Wczorajszego późnego wieczoru swoje trzecie oficjalne spotkanie w 2023 roku rozegrali zawodnicy pierwszego zespołu Bayernu Monachium.
Po dwóch poprzednich remisach (z RB Lipsk i Kolonią), podopieczni Juliana Nagelsmanna ponownie nie sprostali oczekiwaniom kibiców i zdobyli tylko jeden punkt w rywalizacji z Eintrachtem Frankfurt – bój na Allianz Arenie zakończył się wynikiem 1:1.
Tradycyjnie już po zakończeniu spotkania w strefie mieszanej dla dziennikarzy na pytania odpowiadali piłkarze obu klubów. W przypadku przyjezdnej ekipy, swoje zdanie wyraził między innymi Ansgar Knauff, który podkreślił, że mimo początkowych problemów, SGE w końcu odnalazło się w grze.
− Ciężko było nam wejść w mecz. Na początku mieliśmy trochę problemów z długimi piłkami Bayernu, więc to oni mieli pierwsze szanse. Pod koniec pierwszej połowy, a szczególnie w drugiej, radziliśmy sobie bardzo dobrze – powiedział Knauff.

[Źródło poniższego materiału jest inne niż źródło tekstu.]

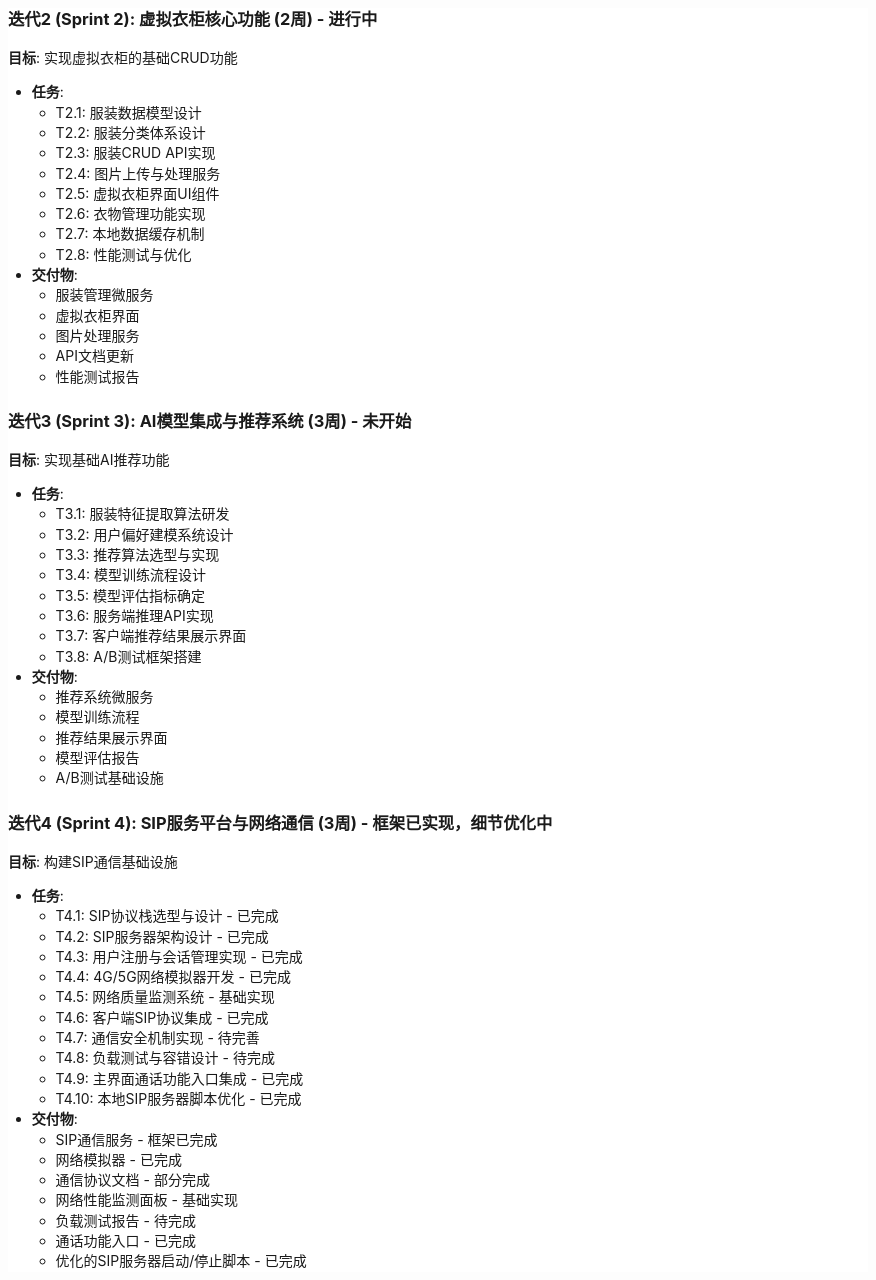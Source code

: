 ### 迭代2 (Sprint 2): 虚拟衣柜核心功能 (2周) - 进行中
**目标**: 实现虚拟衣柜的基础CRUD功能
- **任务**:
  - T2.1: 服装数据模型设计
  - T2.2: 服装分类体系设计
  - T2.3: 服装CRUD API实现
  - T2.4: 图片上传与处理服务
  - T2.5: 虚拟衣柜界面UI组件
  - T2.6: 衣物管理功能实现
  - T2.7: 本地数据缓存机制
  - T2.8: 性能测试与优化
- **交付物**:
  - 服装管理微服务
  - 虚拟衣柜界面
  - 图片处理服务
  - API文档更新
  - 性能测试报告

### 迭代3 (Sprint 3): AI模型集成与推荐系统 (3周) - 未开始
**目标**: 实现基础AI推荐功能
- **任务**:
  - T3.1: 服装特征提取算法研发
  - T3.2: 用户偏好建模系统设计
  - T3.3: 推荐算法选型与实现
  - T3.4: 模型训练流程设计
  - T3.5: 模型评估指标确定
  - T3.6: 服务端推理API实现
  - T3.7: 客户端推荐结果展示界面
  - T3.8: A/B测试框架搭建
- **交付物**:
  - 推荐系统微服务
  - 模型训练流程
  - 推荐结果展示界面
  - 模型评估报告
  - A/B测试基础设施

### 迭代4 (Sprint 4): SIP服务平台与网络通信 (3周) - 框架已实现，细节优化中
**目标**: 构建SIP通信基础设施
- **任务**:
  - T4.1: SIP协议栈选型与设计 - 已完成
  - T4.2: SIP服务器架构设计 - 已完成
  - T4.3: 用户注册与会话管理实现 - 已完成
  - T4.4: 4G/5G网络模拟器开发 - 已完成
  - T4.5: 网络质量监测系统 - 基础实现
  - T4.6: 客户端SIP协议集成 - 已完成
  - T4.7: 通信安全机制实现 - 待完善
  - T4.8: 负载测试与容错设计 - 待完成
  - T4.9: 主界面通话功能入口集成 - 已完成
  - T4.10: 本地SIP服务器脚本优化 - 已完成
- **交付物**:
  - SIP通信服务 - 框架已完成
  - 网络模拟器 - 已完成
  - 通信协议文档 - 部分完成
  - 网络性能监测面板 - 基础实现
  - 负载测试报告 - 待完成
  - 通话功能入口 - 已完成
  - 优化的SIP服务器启动/停止脚本 - 已完成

− Dobrze broniliśmy i tak jak planowaliśmy - zawsze robiliśmy swoje idąc do przodu. Ważne było, że sami mieliśmy piłkę i mogliśmy dzięki temu zapewnić sobie odciążenie. Dzięki temu zdobyliśmy bramkę i mieliśmy inne szanse – dodał.
− W drugiej połowie to była otwarta gra. Zrealizowaliśmy swój plan i możemy być zadowoleni. Jesteśmy na bardzo dobrej drodze i po prostu kontynuujemy ją w ten sam sposób – podsumował Ansgar Knauff.
REKLAMA
Zawodnicy Bayernu Monachium mają teraz kilka dni na przygotowania do kolejnego meczu, albowiem już w najbliższą środę monachijczycy powalczą o awans do 1/4 finału DFB Pokal – ich rywalem będzie ekipa FSV Mainz.